So, hat jemand ne Idee? Für ne schnelle Antwort wäre ich sehr dankbar, da ich es am Mittwoch schon vorführen soll  

Gruß und schonmal Danke im voraus... Tezi


----------



## Guest (23. Jan 2006)

> ich habe mir grad n kleines Emailprogramm geschrieben, um automatisch Emails zu versenden (Projekt an der Fachhochschule...)
> Das funktioniert jetzt soweit auch.
> 
> Jetzt soll ich das gute Ding an der FH vorführen, wo ich aber leider nur Zugang über einen Proxy (da VPN-Client) habe. Ich denke da fehlt noch irgend 1 Zeile, aber ich komm nicht drauf.
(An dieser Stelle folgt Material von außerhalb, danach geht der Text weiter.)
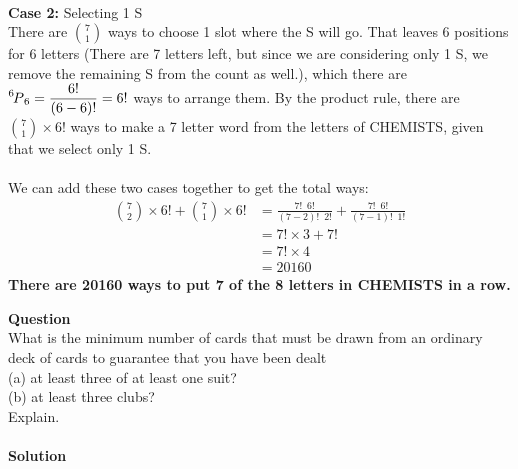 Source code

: \documentclass[article,12pt]{article}
\newcounter{question}
\def\questionnum{{\Large\bfseries{Question \arabic{question} }}\\[1em]}
\newcommand{\question}{
    \stepcounter{question}
    \questionnum
}
\newcommand{\solution}{
    {{\large\bfseries{Solution}}}
}
\newcommand{\df}{\displaystyle\frac} %
\newcommand\perm[2][^n]{\prescript{#1\mkern-2.5mu}{}P_{#2}}
\begin{document}
\\
\textbf{Case 2:} Selecting 1 S \\
There are $\displaystyle\binom{7}{1}$ ways to choose 1 slot where the S will go. That leaves 6 positions for 6 letters (There are 7 letters left, but since we are considering only 1 S, we remove the remaining S from the count as well.), which there are $\perm[6]{6} = \df{6!}{(6-6)!} = 6!$ ways to arrange them. By the product rule, there are $\displaystyle\binom{7}{1} \times 6!$ ways to make a 7 letter word from the letters of CHEMISTS, given that we select only 1 S. \\
\\
We can add these two cases together to get the total ways: 
\begin{align*}
    \binom{7}{2} \times 6! + \binom{7}{1} \times 6! &= \frac{7!\enspace 6!}{(7-2)! \enspace 2!} + \frac{7! \enspace 6!}{(7-1)! \enspace 1!} \\
                                                    &= 7! \times 3 + 7! \\
                                                    &= 7! \times 4 \\
                                                    &= 20160
\end{align*}
\textbf{There are 20160 ways to put 7 of the 8 letters in CHEMISTS in a row.}
\newpage
\question 
What is the minimum number of cards that must be drawn from an ordinary deck of cards to guarantee that you have been dealt \\ (a) at least three of at least one suit?\\ (b) at least three clubs?  \\ Explain. \\
\\
\solution
\end{document}

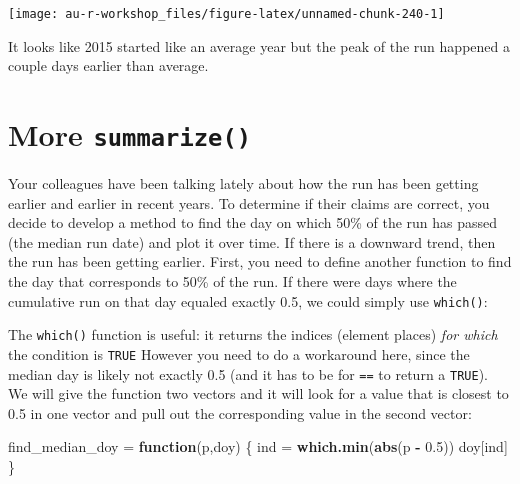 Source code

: \documentclass[]{book}
\newenvironment{Shaded}{\begin{snugshade}}{\end{snugshade}}
\newcommand{\KeywordTok}[1]{\textcolor[rgb]{0.13,0.29,0.53}{\textbf{#1}}}
\newcommand{\FloatTok}[1]{\textcolor[rgb]{0.00,0.00,0.81}{#1}}
\newcommand{\StringTok}[1]{\textcolor[rgb]{0.31,0.60,0.02}{#1}}
\newcommand{\ControlFlowTok}[1]{\textcolor[rgb]{0.13,0.29,0.53}{\textbf{#1}}}
\newcommand{\OperatorTok}[1]{\textcolor[rgb]{0.81,0.36,0.00}{\textbf{#1}}}
\newcommand{\NormalTok}[1]{#1}
\theoremstyle{definition}
\theoremstyle{definition}
\theoremstyle{definition}
\theoremstyle{remark}
\begin{document}
\begin{center}\texttt{[image: au-r-workshop\_files/figure-latex/unnamed-chunk-240-1]} \end{center}

It looks like 2015 started like an average year but the peak of the run
happened a couple days earlier than average.

\section{\texorpdfstring{More
\texttt{summarize()}}{More summarize()}}\label{more-summarize}

Your colleagues have been talking lately about how the run has been
getting earlier and earlier in recent years. To determine if their
claims are correct, you decide to develop a method to find the day on
which 50\% of the run has passed (the median run date) and plot it over
time. If there is a downward trend, then the run has been getting
earlier. First, you need to define another function to find the day that
corresponds to 50\% of the run. If there were days where the cumulative
run on that day equaled exactly 0.5, we could simply use
\texttt{which()}:

\begin{Shaded}
\end{Shaded}

The \texttt{which()} function is useful: it returns the indices (element
places) \emph{for which} the condition is \texttt{TRUE} However you need
to do a workaround here, since the median day is likely not exactly 0.5
(and it has to be for \texttt{==} to return a \texttt{TRUE}). We will
give the function two vectors and it will look for a value that is
closest to 0.5 in one vector and pull out the corresponding value in the
second vector:

\begin{Shaded}
\begin{Highlighting}[]
\NormalTok{find_median_doy =}\StringTok{ }\ControlFlowTok{function}\NormalTok{(p,doy) \{}
\NormalTok{  ind =}\StringTok{ }\KeywordTok{which.min}\NormalTok{(}\KeywordTok{abs}\NormalTok{(p }\OperatorTok{-}\StringTok{ }\FloatTok{0.5}\NormalTok{))}
\NormalTok{  doy[ind]}
\NormalTok{\}}
\end{Highlighting}
\end{Shaded}
\end{document}
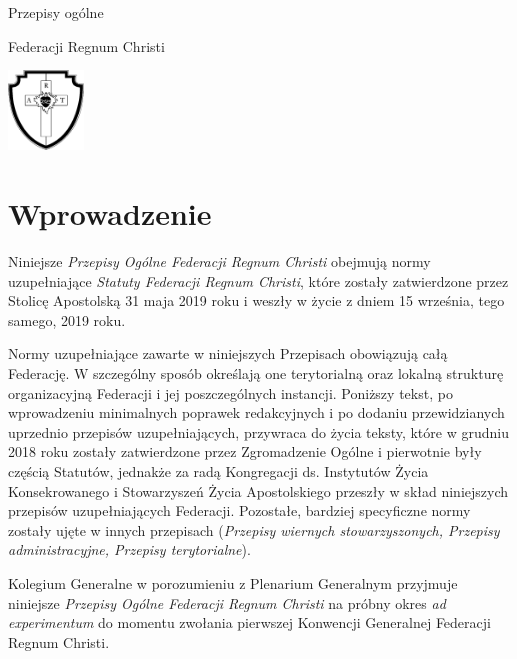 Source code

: ﻿\begin{center}

\thispagestyle{empty}

\vspace*{3cm}

{\Huge Przepisy ogólne}

{\Huge Federacji Regnum Christi}

\vspace*{2cm}

\includegraphics[width=2cm]{rc-logo-bw-712-755}

\end{center}

\cleardoublepage


\section*{Wprowadzenie}  Niniejsze {\em Przepisy Ogólne Federacji Regnum Christi} obejmują normy uzupełniające {\em Statuty Federacji Regnum Christi}, które zostały zatwierdzone przez Stolicę Apostolską 31 maja 2019 roku i weszły w życie z dniem 15 września, tego samego, 2019 roku.

Normy uzupełniające zawarte w niniejszych Przepisach obowiązują całą Federację. W szczególny sposób określają one terytorialną oraz lokalną strukturę organizacyjną Federacji i jej poszczególnych instancji. Poniższy tekst, po wprowadzeniu minimalnych poprawek redakcyjnych i po dodaniu przewidzianych uprzednio przepisów uzupełniających, przywraca do życia teksty, które w grudniu 2018 roku zostały zatwierdzone przez Zgromadzenie Ogólne i pierwotnie były częścią Statutów, jednakże za radą Kongregacji ds. Instytutów Życia Konsekrowanego i Stowarzyszeń Życia Apostolskiego przeszły w skład niniejszych przepisów uzupełniających Federacji. Pozostałe, bardziej specyficzne normy zostały ujęte w innych przepisach ({\em Przepisy wiernych stowarzyszonych, Przepisy administracyjne, Przepisy terytorialne}).

Kolegium Generalne w porozumieniu z Plenarium Generalnym przyjmuje niniejsze {\em Przepisy Ogólne Federacji Regnum Christi} na próbny okres {\em ad experimentum} do momentu zwołania pierwszej Konwencji Generalnej Federacji Regnum Christi.

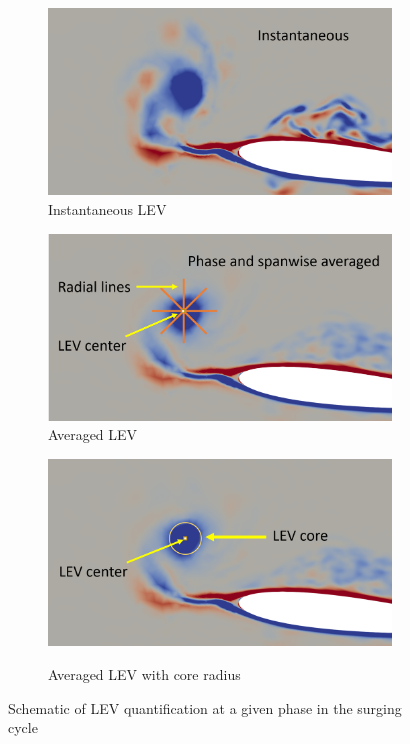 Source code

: \begin{figure}[H]
	\begin{subfigure}{0.5\textwidth}
		\includegraphics[width=1\textwidth]{figures/adapt_strat/LEV_tracking1.png}
		\caption{Instantaneous LEV}
		\label{fig:LEV_tracking1}
	\end{subfigure}
	\begin{subfigure}{0.5\textwidth}
	\includegraphics[width=1\textwidth]{figures/adapt_strat/LEV_tracking2.png}
	\caption{Averaged LEV}
	\label{fig:LEV_tracking2}
	\end{subfigure}

	\centering
	\begin{subfigure}{0.5\textwidth}
	\includegraphics[width=1\textwidth]{figures/adapt_strat/LEV_tracking3.png}
	\label{fig:LEV_tracking3}
    \caption{Averaged LEV with core radius}
\end{subfigure}
	
	\caption{Schematic of LEV quantification at a given phase in the surging cycle}
	\label{fig:LEV_tracking}
\end{figure}


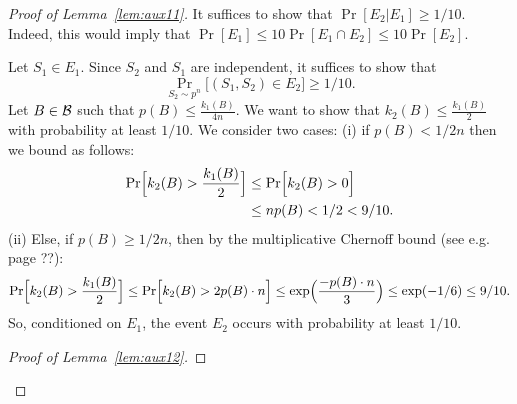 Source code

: \documentclass{article}
\newcommand{\B}{{\cal B}}
\begin{document}
\begin{proof}[Proof of Lemma~\ref{lem:aux11}]
It suffices to show that $\Pr[E_2 \vert E_1]\geq 1/10$.
Indeed, this would imply that 
$\Pr[E_1] \leq 10\Pr[E_1 \cap E_2]\leq 10\Pr[E_2]$.

Let $S_1\in E_1$. Since $S_2$ and $S_1$ are independent,
it suffices to show that 
\[\Pr_{S_2\sim p^n}\bigl[(S_1,S_2)\in E_2\bigr] \geq 1/10.\]
Let $B\in\B$ such that $p(B)\leq \frac{k_{1}(B)}{4n}$.
We want to show that $k_{2}(B)\leq \frac{k_{1}(B)}{2}$ with probability at least $1/10$.
We consider two cases:
(i) if $p(B) < 1/2n$
then we bound as follows:
\begin{align*}
\Pr\Bigl[ k_{2}(B) > \frac{k_{1}(B)}{2}\Bigr]
&\leq
\Pr\Bigl[ k_{2}(B) > 0 \Bigr]\\
&\leq np(B) < 1/2 < 9/10.
\end{align*}
(ii) Else, if $p(B) \geq 1/2n$, then by the multiplicative Chernoff bound (see e.g.\cite{} page ??):
\[
\Pr\Bigl[ k_{2}(B) > \frac{k_{1}(B)}{2}\Bigr]
\leq
\Pr\Bigl[ k_{2}(B) > 2p(B)\cdot n\Bigr]
\leq
\exp\Bigl( \frac{-p(B)\cdot n}{3}\Bigr)\leq \exp(-1/6)\leq 9/10.
\]
So, conditioned on $E_1$, 
the event $E_2$ occurs with probability at least $1/10$.

\begin{proof}[Proof of Lemma~\ref{lem:aux12}]


\end{proof}
\end{proof}
\end{document}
Würde ich mal den Administrator bei Euch fragen.
Ggf. gehts wohl überhaupt nicht, je nach Proxy:
http://java.sun.com/products/javamail/FAQ.html#proxy


----------



## Bleiglanz (24. Jan 2006)

> Zugang über einen Proxy


Zugang WOZU?

Welche Art von Proxy?

Gibts überhaupt SMTP Proxys? Wahrscheinlich nicht, ein SMTP Proxy wäre ja im wesentlichen das gleiche wie ein SMTP Server??


----------



## Guest (24. Jan 2006)

Bleiglanz hat gesagt.:
			
		

> > Zugang über einen Proxy
> 
> 
> Zugang WOZU?
> ...



hmm keine ahnung, auf jedenfall ists eben so, wenn ich mich über den VPN- Client einwähle, dann bekomm ich ne Exception geschmissen weil er irgendwie nicht raus kommt. Die Erfahrung habe ich schon mit dem Outlook gemacht, da muss man in den Optionen den Proxy auch einstellen.


----------